Can Buhari fight, kill and bury corruption in Nigeria? If I bragged and blustered with audacity in the affirmative, then you should know that I have a 100-mile Chinese bridge to sell to you in Imesi-Ile, my home-town. Governments work with human beings. In Nigeria, a chunk of people in government business speak the corruption language. That’s why many of them signed up; and that’s all they know. Men, by nature, are corrupt; but other men by determination should strive to stop them.

The world’s perception of an incorruptible character is Buhari’s glowing asset and pedigree. But when raging stories of corrupt practices swirl in his government and he is cold quiet, we ask why? If Buhari does not address the N500,000m MTN cumshaw scandal against a very close and powerful member of his inner kitchen cabinet; the $1.5m Dubai bling brouhaha of his Chief of Army Staff, Tukur Buratai; and Minister of Internal Affairs, Abdulrahman Dambazau’s cozy real-estate deal in Boston, he will soon have no legs to stand on in the fight against corruption. In wars between nations, if fight strategies are not fair, they are called war crimes. Corruption fights that focus on “Peter” but question not “Paul”’s questionable business activities are nothing but “war crimes”. It is a whack on the fighter’s character and a smudge on his integrity.
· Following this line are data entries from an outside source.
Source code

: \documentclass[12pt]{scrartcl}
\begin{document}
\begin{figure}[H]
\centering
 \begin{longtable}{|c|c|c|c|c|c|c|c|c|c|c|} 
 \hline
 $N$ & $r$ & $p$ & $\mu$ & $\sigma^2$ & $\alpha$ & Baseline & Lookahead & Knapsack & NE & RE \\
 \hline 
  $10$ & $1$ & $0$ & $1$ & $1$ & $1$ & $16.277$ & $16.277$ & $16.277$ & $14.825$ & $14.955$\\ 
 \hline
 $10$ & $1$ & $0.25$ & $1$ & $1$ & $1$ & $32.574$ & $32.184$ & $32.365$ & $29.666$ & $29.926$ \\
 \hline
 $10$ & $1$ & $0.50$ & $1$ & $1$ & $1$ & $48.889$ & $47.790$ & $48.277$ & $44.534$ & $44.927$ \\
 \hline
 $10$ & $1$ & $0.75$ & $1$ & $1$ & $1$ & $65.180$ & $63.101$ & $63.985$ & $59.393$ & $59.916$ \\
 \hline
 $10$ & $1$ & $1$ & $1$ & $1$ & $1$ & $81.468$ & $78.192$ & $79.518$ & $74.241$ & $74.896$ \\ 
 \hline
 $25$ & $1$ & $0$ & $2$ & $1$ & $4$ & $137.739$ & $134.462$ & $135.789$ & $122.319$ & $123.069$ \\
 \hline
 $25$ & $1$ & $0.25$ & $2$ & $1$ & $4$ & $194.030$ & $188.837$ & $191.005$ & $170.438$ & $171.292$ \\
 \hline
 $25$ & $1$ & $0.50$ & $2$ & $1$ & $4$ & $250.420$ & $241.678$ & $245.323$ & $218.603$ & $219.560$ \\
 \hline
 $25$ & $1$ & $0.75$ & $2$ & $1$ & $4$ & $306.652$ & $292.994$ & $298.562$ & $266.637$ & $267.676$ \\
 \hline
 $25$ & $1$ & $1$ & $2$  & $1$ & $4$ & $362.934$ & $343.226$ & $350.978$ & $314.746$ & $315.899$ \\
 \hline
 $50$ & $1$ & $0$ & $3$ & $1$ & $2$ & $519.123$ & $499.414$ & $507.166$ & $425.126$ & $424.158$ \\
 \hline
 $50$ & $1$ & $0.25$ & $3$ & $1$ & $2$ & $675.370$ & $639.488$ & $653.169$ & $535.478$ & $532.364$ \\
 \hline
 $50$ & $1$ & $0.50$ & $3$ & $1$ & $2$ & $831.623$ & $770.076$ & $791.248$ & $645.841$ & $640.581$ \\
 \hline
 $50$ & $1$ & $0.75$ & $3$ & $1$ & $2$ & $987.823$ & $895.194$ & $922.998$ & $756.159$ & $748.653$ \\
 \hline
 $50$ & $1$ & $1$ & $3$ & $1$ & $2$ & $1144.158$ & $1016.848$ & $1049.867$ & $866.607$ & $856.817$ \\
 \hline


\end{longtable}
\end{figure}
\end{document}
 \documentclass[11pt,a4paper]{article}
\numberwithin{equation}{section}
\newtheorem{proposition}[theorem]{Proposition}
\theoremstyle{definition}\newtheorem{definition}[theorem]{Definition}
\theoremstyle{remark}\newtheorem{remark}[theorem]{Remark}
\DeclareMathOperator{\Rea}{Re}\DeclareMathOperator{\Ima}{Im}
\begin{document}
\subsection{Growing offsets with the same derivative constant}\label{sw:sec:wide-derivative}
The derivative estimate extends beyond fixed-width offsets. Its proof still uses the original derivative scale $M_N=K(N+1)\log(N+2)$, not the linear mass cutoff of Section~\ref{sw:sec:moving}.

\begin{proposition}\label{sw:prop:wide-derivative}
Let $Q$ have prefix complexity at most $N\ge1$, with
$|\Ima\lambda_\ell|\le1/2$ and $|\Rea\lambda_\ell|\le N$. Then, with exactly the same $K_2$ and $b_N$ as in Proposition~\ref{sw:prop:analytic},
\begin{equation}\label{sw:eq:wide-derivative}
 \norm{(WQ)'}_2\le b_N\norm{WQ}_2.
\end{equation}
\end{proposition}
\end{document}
Times are tough and roads are rough for millions of Nigerians. But I believe that the foundation for a better tomorrow is gradually being laid. The originalists of term-limits during the American Revolution knew that no government could record a significant size of accomplishment in less than four years. That’s why the presidency in most parts of the world is set at four years or more.

Nigeria is all of our fathers’ property; and we are rebuilding together. If Buhari drops the ball on the economy and more people are dying of hunger; if there are still wailings and gnashing of the teeth in the land and no visible end in sight to the misery, 2019 is only a few hours away, my friends. My verdict? Crucifying Buhari; foul play or fair game? It’s foul, and it’s fair!